Aber es ist auch die Jahrhundertwende, das Jahr 1899. Neue Formen der Mobilität zeichnen sich ab: Pferd und Kutsche erhalten Konkurrenz. Die Eisenbahn dehnt sich aus, Automobile üben sich in Fortbewegung. Und im Film übernimmt der Drahtesel, das Fahrrad, eine fast nostalgische Einlage, unterlegt mit weichen Tönen. Hal David und Burt Bacharach schufen mit „Raindrops Keep Fallin’ On My Head“ einen Filmsong für die Ewigkeit. Da mögen noch so viele Revolverschüsse vernommen werden: Das Idol schwimmt auf der Melodie und die Gedanken schwimmen mit.
„Zwei Banditen“ – die deutsche Titelversion – gehört zu meinen ersten Kinobesuchen mit bleibender Wirkung. Die Charaktere, die einem auf den Leinwänden der 1970er-Jahre begegneten, bestätigten eine Umschreibung, die ich später bei dem Soziologen Friedrich Tenbruck fand: Jugend ist ein Gemütszustand. Also kann auch die Erinnerung an diese Bilder und Geschichten einen Anti-Aging-Effekt haben.

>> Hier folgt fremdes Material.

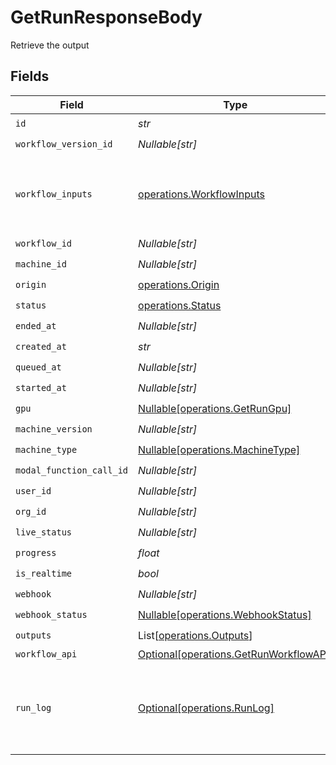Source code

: # GetRunResponseBody

Retrieve the output


## Fields

| Field                                                                                  | Type                                                                                   | Required                                                                               | Description                                                                            | Example                                                                                |
| -------------------------------------------------------------------------------------- | -------------------------------------------------------------------------------------- | -------------------------------------------------------------------------------------- | -------------------------------------------------------------------------------------- | -------------------------------------------------------------------------------------- |
| `id`                                                                                   | *str*                                                                                  | :heavy_check_mark:                                                                     | N/A                                                                                    |                                                                                        |
| `workflow_version_id`                                                                  | *Nullable[str]*                                                                        | :heavy_check_mark:                                                                     | N/A                                                                                    |                                                                                        |
| `workflow_inputs`                                                                      | [operations.WorkflowInputs](../../models/operations/workflowinputs.md)                 | :heavy_check_mark:                                                                     | N/A                                                                                    | {<br/>"input_text": "some external text input",<br/>"input_image": "https://somestatic.png"<br/>} |
| `workflow_id`                                                                          | *Nullable[str]*                                                                        | :heavy_check_mark:                                                                     | N/A                                                                                    |                                                                                        |
| `machine_id`                                                                           | *Nullable[str]*                                                                        | :heavy_check_mark:                                                                     | N/A                                                                                    |                                                                                        |
| `origin`                                                                               | [operations.Origin](../../models/operations/origin.md)                                 | :heavy_check_mark:                                                                     | N/A                                                                                    |                                                                                        |
| `status`                                                                               | [operations.Status](../../models/operations/status.md)                                 | :heavy_check_mark:                                                                     | N/A                                                                                    |                                                                                        |
| `ended_at`                                                                             | *Nullable[str]*                                                                        | :heavy_check_mark:                                                                     | N/A                                                                                    |                                                                                        |
| `created_at`                                                                           | *str*                                                                                  | :heavy_check_mark:                                                                     | N/A                                                                                    |                                                                                        |
| `queued_at`                                                                            | *Nullable[str]*                                                                        | :heavy_check_mark:                                                                     | N/A                                                                                    |                                                                                        |
| `started_at`                                                                           | *Nullable[str]*                                                                        | :heavy_check_mark:                                                                     | N/A                                                                                    |                                                                                        |
| `gpu`                                                                                  | [Nullable[operations.GetRunGpu]](../../models/operations/getrungpu.md)                 | :heavy_check_mark:                                                                     | N/A                                                                                    |                                                                                        |
| `machine_version`                                                                      | *Nullable[str]*                                                                        | :heavy_check_mark:                                                                     | N/A                                                                                    |                                                                                        |
| `machine_type`                                                                         | [Nullable[operations.MachineType]](../../models/operations/machinetype.md)             | :heavy_check_mark:                                                                     | N/A                                                                                    |                                                                                        |
| `modal_function_call_id`                                                               | *Nullable[str]*                                                                        | :heavy_check_mark:                                                                     | N/A                                                                                    |                                                                                        |
| `user_id`                                                                              | *Nullable[str]*                                                                        | :heavy_check_mark:                                                                     | N/A                                                                                    |                                                                                        |
| `org_id`                                                                               | *Nullable[str]*                                                                        | :heavy_check_mark:                                                                     | N/A                                                                                    |                                                                                        |
| `live_status`                                                                          | *Nullable[str]*                                                                        | :heavy_check_mark:                                                                     | N/A                                                                                    |                                                                                        |
| `progress`                                                                             | *float*                                                                                | :heavy_check_mark:                                                                     | N/A                                                                                    |                                                                                        |
| `is_realtime`                                                                          | *bool*                                                                                 | :heavy_check_mark:                                                                     | N/A                                                                                    |                                                                                        |
| `webhook`                                                                              | *Nullable[str]*                                                                        | :heavy_check_mark:                                                                     | N/A                                                                                    |                                                                                        |
| `webhook_status`                                                                       | [Nullable[operations.WebhookStatus]](../../models/operations/webhookstatus.md)         | :heavy_check_mark:                                                                     | N/A                                                                                    |                                                                                        |
| `outputs`                                                                              | List[[operations.Outputs](../../models/operations/outputs.md)]                         | :heavy_check_mark:                                                                     | N/A                                                                                    |                                                                                        |
| `workflow_api`                                                                         | [Optional[operations.GetRunWorkflowAPI]](../../models/operations/getrunworkflowapi.md) | :heavy_minus_sign:                                                                     | N/A                                                                                    | {}                                                                                     |
| `run_log`                                                                              | [Optional[operations.RunLog]](../../models/operations/runlog.md)                       | :heavy_minus_sign:                                                                     | N/A                                                                                    | [<br/>{<br/>"logs": "some logs",<br/>"timestamp": 1706631877.3831277<br/>}<br/>]       |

Wen kümmert da schon die Unterscheidung von Fiktion und Realität? Albert Camus hat einmal geschrieben, dass junge Leute nach dem Besuch eines Abenteuerfilms das Kino entschlossener verlassen.
Das Wort „Fiktion“ leitet sich vom lateinischen fictio ab und steht für Gestaltung, Erdichtung, etwas formen, etwas ausdenken. Die fiktionale Erzählung beruht insoweit nicht notwendigerweise auf tatsächlichen Begebenheiten. Aber es gibt eben auch Erzählungen, die eine wahre Begebenheit aufgreifen und sie für dramaturgische Zwecke etwas freier erzählen. Viele Menschen lesen lieber einen historischen Roman als ein historisches Fachbuch. Sie akzeptieren also in gewisser Weise einen Realitätsverlust und erfreuen sich an einer Geschichte, die sich mehr oder weniger an den Begebenheiten orientiert. „Das wirkliche Leben verliert oft dergestalt seinen Glanz, dass man es manchmal mit dem Firnis der Fiktion wieder auffrischen muss“, wusste bereits Goethe.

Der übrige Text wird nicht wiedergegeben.